DATASET CONTENT >>
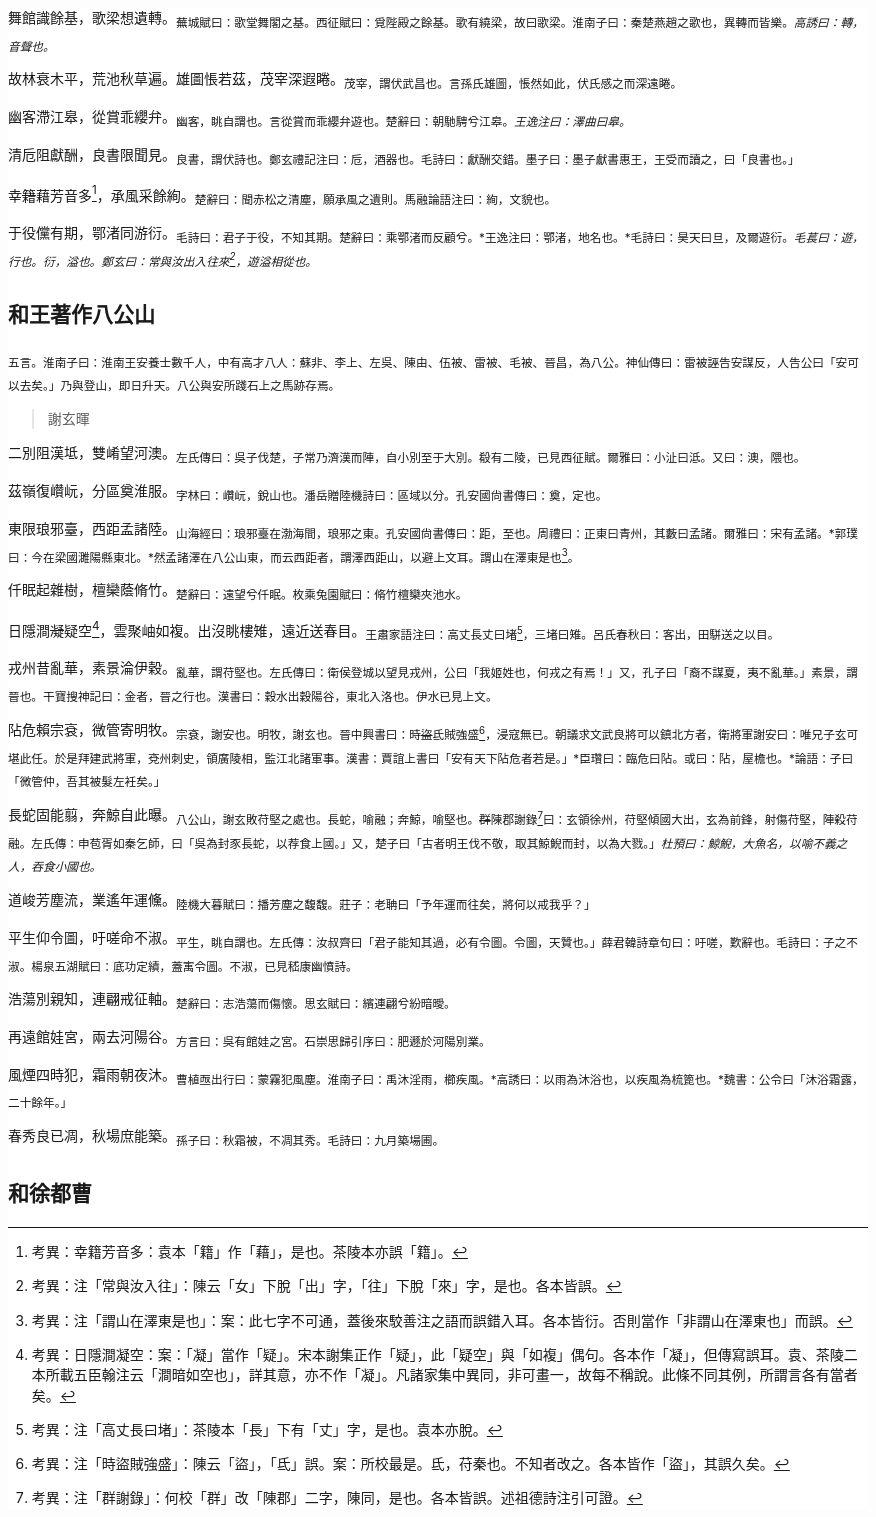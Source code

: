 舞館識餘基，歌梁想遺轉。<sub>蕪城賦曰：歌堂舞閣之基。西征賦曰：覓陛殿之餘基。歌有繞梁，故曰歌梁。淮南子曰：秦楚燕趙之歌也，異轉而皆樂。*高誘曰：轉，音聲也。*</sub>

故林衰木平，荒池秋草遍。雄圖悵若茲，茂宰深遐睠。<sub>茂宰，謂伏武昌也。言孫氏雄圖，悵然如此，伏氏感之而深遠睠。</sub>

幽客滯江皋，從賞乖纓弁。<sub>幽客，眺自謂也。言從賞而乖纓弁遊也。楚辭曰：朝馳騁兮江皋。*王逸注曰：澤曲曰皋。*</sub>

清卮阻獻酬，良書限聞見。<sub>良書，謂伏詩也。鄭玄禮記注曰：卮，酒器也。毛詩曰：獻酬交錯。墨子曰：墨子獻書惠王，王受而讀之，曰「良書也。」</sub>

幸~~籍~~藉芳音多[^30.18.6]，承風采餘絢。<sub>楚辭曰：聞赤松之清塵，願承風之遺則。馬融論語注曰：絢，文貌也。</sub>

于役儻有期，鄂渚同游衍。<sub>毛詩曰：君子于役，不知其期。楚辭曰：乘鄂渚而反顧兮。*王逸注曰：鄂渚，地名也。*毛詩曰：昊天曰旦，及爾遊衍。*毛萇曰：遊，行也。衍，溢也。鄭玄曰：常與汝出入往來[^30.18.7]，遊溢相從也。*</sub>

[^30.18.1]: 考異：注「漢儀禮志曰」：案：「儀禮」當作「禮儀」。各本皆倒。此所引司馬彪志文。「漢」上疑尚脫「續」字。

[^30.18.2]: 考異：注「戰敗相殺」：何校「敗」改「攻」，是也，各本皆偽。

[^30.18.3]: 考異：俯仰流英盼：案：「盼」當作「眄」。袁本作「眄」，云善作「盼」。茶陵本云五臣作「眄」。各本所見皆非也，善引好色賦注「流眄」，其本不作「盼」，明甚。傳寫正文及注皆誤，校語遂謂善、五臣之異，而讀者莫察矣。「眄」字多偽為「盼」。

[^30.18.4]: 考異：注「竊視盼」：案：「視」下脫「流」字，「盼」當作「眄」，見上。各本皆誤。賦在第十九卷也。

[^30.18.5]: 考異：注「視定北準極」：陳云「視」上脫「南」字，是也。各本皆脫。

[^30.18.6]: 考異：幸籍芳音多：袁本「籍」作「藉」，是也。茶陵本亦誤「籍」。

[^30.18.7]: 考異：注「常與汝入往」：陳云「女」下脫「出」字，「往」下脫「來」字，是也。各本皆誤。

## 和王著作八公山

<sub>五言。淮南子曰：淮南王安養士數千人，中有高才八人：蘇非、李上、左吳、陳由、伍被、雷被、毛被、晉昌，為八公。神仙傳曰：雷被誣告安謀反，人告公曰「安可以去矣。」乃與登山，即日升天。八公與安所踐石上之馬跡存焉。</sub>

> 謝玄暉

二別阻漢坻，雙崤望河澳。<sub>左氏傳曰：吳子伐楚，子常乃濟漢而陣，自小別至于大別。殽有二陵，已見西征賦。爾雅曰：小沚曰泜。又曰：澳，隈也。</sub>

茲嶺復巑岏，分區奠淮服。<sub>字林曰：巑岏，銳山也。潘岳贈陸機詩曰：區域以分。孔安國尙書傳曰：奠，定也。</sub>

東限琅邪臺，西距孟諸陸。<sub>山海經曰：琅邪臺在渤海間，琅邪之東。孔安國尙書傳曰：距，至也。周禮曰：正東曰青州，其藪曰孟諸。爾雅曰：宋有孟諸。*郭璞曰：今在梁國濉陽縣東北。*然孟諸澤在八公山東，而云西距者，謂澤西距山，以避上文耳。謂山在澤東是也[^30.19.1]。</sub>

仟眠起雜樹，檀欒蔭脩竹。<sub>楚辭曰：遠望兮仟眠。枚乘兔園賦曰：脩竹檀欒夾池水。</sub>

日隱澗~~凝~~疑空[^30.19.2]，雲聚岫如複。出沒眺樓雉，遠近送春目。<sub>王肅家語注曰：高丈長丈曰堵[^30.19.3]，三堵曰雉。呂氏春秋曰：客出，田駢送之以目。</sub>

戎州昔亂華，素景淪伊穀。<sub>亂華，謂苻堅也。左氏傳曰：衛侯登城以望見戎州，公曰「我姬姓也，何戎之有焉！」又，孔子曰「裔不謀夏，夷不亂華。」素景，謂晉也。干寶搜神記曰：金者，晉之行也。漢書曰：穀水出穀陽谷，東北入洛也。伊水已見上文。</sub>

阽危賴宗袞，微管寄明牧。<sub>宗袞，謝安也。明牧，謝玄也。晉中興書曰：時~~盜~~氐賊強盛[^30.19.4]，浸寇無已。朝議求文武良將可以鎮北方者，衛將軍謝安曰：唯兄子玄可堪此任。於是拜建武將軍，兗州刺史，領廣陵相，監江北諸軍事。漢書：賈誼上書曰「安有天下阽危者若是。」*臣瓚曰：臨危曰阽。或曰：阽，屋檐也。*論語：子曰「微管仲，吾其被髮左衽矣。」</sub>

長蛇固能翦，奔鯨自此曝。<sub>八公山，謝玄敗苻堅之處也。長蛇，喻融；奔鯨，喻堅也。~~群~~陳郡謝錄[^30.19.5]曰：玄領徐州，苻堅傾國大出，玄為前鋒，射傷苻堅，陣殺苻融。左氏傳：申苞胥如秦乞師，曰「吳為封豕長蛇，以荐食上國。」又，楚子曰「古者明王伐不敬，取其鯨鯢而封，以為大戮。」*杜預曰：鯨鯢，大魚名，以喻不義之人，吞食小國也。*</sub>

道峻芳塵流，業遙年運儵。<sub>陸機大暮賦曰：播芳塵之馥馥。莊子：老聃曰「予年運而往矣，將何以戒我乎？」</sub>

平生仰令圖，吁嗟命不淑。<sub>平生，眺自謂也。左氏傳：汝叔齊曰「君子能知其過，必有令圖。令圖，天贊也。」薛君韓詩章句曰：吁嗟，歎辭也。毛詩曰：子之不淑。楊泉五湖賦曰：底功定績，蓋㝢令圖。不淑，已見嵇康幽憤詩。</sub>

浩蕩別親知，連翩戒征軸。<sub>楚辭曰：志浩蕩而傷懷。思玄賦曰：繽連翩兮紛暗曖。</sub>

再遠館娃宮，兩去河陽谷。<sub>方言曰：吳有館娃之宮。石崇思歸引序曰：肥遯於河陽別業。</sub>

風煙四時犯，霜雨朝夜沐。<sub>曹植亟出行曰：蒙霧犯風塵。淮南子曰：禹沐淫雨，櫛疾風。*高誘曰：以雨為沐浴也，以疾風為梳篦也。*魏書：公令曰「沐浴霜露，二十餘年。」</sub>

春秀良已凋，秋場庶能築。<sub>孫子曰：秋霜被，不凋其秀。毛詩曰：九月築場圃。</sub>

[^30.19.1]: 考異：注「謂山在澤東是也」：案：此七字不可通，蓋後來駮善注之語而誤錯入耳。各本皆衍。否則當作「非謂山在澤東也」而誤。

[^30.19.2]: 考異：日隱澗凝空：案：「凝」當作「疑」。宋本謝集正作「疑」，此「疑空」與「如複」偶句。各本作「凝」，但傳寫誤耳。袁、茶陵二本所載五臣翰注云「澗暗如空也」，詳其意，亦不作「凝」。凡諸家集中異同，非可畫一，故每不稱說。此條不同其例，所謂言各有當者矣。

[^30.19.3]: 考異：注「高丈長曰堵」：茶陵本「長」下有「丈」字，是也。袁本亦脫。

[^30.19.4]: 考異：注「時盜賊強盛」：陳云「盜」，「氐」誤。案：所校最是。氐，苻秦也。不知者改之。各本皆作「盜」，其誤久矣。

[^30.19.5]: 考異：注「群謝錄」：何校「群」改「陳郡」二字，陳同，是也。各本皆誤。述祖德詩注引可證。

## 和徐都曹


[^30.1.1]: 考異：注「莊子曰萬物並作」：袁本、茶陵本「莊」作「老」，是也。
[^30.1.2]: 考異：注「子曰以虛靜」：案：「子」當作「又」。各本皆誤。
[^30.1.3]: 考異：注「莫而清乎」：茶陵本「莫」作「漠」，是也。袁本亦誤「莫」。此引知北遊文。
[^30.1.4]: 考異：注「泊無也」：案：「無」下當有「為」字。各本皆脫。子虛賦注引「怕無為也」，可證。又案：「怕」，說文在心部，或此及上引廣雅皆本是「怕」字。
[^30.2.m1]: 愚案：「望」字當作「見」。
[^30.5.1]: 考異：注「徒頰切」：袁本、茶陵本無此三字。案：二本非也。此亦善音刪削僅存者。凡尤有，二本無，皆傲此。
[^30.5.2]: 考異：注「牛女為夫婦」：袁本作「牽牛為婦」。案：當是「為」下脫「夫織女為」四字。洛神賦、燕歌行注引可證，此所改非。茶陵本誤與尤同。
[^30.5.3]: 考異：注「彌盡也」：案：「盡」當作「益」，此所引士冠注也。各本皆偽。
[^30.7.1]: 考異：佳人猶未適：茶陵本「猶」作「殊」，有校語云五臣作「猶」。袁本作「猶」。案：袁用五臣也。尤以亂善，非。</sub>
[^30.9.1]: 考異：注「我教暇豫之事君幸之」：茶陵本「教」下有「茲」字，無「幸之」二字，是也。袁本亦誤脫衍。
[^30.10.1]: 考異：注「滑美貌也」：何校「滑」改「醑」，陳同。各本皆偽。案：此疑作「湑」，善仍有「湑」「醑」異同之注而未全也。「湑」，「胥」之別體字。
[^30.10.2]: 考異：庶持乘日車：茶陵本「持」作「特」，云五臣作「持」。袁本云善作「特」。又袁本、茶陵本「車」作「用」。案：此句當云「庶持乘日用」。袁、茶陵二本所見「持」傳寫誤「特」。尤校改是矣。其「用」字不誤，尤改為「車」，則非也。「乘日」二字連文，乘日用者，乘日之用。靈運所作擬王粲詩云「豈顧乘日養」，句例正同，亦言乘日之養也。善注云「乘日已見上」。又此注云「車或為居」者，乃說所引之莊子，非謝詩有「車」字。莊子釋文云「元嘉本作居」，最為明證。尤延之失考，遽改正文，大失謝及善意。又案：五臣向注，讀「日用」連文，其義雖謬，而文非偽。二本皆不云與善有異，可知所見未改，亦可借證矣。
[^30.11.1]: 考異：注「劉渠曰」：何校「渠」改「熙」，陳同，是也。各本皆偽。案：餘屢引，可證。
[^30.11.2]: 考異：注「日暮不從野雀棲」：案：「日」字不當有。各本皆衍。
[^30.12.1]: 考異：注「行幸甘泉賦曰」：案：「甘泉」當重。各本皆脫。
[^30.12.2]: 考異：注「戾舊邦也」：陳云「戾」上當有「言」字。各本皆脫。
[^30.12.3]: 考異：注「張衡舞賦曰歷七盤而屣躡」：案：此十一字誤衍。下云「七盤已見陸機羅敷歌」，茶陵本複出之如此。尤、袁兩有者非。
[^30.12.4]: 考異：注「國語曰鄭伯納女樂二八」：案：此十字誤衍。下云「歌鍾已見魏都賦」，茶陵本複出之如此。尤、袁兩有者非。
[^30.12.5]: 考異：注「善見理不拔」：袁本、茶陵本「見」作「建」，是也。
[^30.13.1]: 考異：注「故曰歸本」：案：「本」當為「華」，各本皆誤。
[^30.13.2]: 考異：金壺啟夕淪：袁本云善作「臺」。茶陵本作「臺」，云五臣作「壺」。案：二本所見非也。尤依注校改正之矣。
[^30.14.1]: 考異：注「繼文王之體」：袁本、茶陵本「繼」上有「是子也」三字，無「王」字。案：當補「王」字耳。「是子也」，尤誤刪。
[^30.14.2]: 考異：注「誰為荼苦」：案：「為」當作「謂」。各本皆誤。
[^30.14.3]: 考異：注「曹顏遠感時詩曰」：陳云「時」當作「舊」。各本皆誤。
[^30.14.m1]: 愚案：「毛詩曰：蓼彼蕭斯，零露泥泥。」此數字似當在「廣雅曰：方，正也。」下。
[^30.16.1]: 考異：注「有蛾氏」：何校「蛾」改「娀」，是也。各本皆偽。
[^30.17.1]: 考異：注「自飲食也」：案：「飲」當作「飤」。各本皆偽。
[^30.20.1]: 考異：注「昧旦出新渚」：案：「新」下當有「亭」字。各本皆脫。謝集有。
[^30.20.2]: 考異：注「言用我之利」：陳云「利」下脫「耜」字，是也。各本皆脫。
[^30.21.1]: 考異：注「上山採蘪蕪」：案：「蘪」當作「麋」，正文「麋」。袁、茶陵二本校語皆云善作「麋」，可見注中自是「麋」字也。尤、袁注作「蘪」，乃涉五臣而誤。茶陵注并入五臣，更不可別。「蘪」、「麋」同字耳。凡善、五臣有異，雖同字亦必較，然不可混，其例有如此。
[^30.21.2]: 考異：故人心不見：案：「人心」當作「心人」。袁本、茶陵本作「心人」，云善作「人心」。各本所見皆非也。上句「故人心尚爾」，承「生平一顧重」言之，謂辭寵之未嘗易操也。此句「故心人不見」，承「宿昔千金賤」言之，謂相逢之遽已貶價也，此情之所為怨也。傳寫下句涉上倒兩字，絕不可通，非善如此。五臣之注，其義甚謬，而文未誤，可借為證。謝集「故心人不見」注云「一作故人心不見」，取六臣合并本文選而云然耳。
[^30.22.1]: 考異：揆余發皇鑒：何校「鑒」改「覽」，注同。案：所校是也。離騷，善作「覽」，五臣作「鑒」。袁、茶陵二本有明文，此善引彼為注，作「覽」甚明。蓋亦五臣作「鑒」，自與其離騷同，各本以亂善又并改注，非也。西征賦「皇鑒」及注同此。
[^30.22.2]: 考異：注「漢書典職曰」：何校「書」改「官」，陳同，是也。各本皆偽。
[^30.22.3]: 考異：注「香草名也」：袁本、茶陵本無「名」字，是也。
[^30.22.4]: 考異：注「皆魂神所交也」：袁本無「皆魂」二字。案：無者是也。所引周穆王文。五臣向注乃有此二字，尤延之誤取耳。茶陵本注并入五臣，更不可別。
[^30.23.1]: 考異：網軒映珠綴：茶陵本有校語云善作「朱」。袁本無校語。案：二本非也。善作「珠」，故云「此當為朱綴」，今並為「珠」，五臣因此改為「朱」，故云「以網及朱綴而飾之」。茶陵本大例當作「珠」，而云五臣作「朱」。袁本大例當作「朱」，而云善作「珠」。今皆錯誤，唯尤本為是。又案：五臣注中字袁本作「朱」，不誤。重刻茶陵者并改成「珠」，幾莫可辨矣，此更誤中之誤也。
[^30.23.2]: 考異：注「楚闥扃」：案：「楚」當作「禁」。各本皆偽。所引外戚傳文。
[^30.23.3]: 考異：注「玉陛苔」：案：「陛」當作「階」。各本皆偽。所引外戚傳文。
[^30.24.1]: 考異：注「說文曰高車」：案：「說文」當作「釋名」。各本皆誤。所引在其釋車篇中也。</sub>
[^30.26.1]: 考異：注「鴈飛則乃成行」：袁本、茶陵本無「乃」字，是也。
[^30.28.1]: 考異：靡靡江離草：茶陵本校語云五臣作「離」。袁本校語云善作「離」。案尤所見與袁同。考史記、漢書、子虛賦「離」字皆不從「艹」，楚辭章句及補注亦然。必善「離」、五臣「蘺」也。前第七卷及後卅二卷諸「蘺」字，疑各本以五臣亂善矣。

AIM OF THE TASK >>
Please state how many lines in the preceding material contain the word "各本所見皆非也", with no other output.

RESULT FOR THIS TASK >>
2